What is Thanka Art?

Thagka, Thanka, or “scroll painting”, is traditionally known as a painting on silk, satin or cloth with embroidery , usually depicting a Buddhist deity, scene or mandala of some sort.

Originally, Thankas served as important teaching tools depicting the life of Buddha, various influential lamas and other deities and bodhisattvas. as well as philosophy and science. They can also be devotional objects used during rituals and ceremonies, or mediums through which one can offer prayers and make request, or used as a meditation tool to help bring one further down the path to enlightenment.

Today, Lamas stil carry them in ceremonial processions, or they are hung in the monastery or a family altar. They are also now appreciated just as beautiful works of art from a centuries-old tradition.

About Thanka

The literal translation of the Tibetan word THAN KA means ‘recorded message’. 
Thankas communicate a message to the practitioner, serving as an aid to teaching and as an aid
 to meditation through the visualization of the deity.
 It is a medium through which the Buddhist philosophy can be explained.
 Originally lamas and monks used scroll paintings to instruct the Buddhist Dharma (teachings). 
These paintings were easily transported and unrolled to suit the needs of the mainly nomadic population.
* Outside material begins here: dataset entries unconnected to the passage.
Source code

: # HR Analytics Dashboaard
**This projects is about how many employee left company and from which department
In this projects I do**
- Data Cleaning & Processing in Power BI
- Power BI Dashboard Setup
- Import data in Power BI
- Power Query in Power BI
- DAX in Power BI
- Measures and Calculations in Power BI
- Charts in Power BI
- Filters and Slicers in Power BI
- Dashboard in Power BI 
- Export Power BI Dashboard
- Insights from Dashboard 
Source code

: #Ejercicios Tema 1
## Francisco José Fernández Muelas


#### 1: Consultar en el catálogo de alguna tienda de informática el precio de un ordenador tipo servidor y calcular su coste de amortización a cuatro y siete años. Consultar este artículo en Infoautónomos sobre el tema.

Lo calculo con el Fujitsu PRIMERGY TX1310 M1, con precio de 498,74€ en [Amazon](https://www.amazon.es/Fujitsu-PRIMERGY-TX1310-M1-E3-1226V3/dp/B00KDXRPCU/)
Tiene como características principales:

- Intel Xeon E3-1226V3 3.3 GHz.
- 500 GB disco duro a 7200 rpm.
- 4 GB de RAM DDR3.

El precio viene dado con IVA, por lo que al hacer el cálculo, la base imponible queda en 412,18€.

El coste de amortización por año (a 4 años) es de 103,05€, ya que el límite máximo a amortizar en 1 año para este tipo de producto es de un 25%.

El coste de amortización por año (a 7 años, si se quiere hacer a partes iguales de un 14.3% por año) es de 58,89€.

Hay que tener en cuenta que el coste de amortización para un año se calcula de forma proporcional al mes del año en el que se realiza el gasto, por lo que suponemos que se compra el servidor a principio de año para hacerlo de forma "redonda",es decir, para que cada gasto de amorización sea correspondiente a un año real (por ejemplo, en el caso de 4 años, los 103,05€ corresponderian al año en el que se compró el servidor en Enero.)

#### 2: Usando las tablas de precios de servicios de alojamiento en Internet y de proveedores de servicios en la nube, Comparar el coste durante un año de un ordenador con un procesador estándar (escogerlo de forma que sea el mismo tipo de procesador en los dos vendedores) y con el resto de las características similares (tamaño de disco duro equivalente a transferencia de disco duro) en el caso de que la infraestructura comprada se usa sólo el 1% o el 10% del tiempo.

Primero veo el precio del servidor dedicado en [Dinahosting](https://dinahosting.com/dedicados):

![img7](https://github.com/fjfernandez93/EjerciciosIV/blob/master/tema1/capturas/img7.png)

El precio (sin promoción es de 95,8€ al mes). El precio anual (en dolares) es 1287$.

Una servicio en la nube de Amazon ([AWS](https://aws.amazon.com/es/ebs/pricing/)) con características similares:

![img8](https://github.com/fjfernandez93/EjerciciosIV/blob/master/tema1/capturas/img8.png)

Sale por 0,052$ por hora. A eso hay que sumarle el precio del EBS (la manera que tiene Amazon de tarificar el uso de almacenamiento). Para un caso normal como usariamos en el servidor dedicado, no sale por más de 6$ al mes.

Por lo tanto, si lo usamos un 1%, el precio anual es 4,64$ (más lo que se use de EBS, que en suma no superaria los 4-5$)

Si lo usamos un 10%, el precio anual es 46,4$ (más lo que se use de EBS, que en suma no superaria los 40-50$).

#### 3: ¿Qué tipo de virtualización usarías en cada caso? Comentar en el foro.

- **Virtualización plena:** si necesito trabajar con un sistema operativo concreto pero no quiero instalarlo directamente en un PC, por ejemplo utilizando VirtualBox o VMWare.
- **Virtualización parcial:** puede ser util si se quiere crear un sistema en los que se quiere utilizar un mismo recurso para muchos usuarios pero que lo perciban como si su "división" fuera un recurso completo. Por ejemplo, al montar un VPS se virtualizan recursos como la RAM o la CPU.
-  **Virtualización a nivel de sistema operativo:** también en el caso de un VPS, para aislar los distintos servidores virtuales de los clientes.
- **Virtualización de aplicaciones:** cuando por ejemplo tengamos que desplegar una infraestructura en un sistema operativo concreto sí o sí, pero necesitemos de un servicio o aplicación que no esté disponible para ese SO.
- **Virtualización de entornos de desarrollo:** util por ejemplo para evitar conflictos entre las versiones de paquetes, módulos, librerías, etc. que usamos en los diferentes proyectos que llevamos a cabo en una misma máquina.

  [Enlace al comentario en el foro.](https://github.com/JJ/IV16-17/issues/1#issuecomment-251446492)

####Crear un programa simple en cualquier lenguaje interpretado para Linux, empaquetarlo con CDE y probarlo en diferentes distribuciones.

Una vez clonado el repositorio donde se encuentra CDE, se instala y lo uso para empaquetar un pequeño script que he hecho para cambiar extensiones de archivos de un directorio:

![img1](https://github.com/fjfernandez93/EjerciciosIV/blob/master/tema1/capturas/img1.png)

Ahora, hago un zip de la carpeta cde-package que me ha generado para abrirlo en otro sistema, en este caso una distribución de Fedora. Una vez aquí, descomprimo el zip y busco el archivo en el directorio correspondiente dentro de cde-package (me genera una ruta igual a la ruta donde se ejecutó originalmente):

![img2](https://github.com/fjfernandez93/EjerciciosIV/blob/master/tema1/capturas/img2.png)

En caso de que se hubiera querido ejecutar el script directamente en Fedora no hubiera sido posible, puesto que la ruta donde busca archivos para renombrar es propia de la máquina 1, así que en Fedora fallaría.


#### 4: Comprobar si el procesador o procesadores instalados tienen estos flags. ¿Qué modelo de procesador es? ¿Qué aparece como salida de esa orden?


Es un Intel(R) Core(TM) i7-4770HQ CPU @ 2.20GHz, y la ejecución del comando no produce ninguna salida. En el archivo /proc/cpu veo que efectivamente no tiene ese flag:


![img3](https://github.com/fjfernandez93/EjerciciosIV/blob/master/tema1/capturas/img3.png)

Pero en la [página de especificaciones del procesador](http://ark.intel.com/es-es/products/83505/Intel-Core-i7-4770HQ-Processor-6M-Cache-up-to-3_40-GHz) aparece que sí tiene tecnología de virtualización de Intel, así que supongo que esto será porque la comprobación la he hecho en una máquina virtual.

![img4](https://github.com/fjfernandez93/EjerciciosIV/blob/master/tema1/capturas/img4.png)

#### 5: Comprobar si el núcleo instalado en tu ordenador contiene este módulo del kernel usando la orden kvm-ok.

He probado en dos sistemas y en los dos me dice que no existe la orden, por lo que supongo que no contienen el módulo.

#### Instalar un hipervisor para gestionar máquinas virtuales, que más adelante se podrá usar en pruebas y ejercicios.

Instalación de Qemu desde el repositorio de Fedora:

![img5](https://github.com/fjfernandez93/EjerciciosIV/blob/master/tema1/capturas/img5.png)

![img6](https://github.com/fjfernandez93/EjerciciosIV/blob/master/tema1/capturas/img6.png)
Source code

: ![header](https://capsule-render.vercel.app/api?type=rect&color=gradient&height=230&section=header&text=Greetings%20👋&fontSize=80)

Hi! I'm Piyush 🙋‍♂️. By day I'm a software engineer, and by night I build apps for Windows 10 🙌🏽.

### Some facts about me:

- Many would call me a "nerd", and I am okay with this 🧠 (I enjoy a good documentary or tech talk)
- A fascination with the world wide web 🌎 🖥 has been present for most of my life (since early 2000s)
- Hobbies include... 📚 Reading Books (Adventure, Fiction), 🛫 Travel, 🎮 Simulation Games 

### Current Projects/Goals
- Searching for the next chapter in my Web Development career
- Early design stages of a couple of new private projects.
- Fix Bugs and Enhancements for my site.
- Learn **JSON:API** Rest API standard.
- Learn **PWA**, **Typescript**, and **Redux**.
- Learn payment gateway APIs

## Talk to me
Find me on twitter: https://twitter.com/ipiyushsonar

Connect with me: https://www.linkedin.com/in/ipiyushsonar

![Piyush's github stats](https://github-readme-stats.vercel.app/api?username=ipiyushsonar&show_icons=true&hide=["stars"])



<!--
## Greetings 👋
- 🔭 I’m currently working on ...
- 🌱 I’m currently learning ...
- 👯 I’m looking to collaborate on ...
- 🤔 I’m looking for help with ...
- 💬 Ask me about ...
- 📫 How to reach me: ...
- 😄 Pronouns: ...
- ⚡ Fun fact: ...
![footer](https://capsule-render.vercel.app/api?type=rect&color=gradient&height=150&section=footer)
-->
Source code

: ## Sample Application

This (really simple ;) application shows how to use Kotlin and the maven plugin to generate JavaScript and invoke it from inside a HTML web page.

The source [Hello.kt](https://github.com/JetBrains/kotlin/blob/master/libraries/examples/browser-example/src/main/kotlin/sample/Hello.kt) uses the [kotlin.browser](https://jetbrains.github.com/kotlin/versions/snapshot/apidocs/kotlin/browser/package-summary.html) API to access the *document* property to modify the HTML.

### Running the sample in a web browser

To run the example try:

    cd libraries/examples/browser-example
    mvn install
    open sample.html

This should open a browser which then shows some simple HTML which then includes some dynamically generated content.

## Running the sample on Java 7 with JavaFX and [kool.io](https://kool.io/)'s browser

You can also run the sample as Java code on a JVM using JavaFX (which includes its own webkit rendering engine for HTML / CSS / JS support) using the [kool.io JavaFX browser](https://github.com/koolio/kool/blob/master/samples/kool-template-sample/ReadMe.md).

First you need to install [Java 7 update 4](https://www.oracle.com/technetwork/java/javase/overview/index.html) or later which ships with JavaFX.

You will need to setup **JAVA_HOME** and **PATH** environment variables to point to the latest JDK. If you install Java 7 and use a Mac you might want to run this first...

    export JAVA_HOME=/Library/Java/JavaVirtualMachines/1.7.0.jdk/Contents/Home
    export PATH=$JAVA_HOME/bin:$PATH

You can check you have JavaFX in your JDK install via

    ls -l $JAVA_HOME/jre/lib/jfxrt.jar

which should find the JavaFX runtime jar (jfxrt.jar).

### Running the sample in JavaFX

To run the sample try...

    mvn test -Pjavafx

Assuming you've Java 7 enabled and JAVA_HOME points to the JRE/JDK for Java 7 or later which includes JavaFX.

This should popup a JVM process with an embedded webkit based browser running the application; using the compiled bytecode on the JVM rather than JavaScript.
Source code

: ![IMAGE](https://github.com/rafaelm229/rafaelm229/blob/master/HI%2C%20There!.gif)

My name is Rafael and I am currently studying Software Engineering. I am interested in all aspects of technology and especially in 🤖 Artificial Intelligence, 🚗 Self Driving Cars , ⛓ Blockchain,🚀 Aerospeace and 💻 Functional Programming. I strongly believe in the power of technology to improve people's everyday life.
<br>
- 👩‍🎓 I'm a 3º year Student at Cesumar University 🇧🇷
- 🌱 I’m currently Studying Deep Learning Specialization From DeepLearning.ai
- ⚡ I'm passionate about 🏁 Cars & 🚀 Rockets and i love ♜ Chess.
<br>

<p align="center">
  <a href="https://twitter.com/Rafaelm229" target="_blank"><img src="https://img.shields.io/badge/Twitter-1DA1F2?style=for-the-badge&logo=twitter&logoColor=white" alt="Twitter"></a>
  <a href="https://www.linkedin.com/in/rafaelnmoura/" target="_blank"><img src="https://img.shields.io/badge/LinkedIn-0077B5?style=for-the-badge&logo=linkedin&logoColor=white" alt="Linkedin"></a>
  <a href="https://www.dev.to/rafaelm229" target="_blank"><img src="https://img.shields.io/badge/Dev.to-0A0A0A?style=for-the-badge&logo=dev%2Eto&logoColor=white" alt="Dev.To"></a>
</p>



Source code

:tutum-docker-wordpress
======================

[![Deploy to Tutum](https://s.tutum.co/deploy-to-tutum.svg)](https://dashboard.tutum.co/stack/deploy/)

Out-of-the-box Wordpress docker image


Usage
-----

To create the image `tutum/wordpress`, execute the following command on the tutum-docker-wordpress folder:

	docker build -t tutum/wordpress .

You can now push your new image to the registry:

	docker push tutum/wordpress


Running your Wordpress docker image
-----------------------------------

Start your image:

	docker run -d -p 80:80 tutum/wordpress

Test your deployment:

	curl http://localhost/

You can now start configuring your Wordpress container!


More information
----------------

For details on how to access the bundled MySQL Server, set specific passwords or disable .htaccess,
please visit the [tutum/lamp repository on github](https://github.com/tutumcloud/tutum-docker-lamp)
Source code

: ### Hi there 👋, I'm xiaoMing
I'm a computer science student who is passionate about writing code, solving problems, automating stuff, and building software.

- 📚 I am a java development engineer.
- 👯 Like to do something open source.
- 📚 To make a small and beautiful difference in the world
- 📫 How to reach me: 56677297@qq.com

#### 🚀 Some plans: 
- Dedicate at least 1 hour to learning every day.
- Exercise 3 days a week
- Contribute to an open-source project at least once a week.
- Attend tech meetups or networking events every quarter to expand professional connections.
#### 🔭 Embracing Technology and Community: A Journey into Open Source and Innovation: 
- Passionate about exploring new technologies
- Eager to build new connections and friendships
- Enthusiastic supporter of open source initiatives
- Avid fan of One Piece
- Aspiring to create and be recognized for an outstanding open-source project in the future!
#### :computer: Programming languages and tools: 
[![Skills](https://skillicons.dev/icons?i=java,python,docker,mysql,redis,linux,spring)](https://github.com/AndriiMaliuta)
The lama would go to a village, unroll a Thanka and use it to illustrate their tales on Buddhist philosophy 
when narrating before an audience.
 Thankas also have public ceremonial uses. Up until today many monasteries possess huge
(usually appliqué) Thankas that are unrolled on certain holidays for viewing and worship. On a deeper level, Thanka paintings are the visual expression of the fully awakened state of enlightenment, this being the ultimate goal of the Buddhist spiritual path. That’s why a Thanka is sometimes called
 the roadmap to enlightenment. To sketch the figures in a Thanka, the painter needs an exact knowledge of
 the measurements and proportions of each deity as established by Buddhist iconography and artistic practice.
 A grid containing these proportions is essential to establish the continuity and correct transmission of the figures.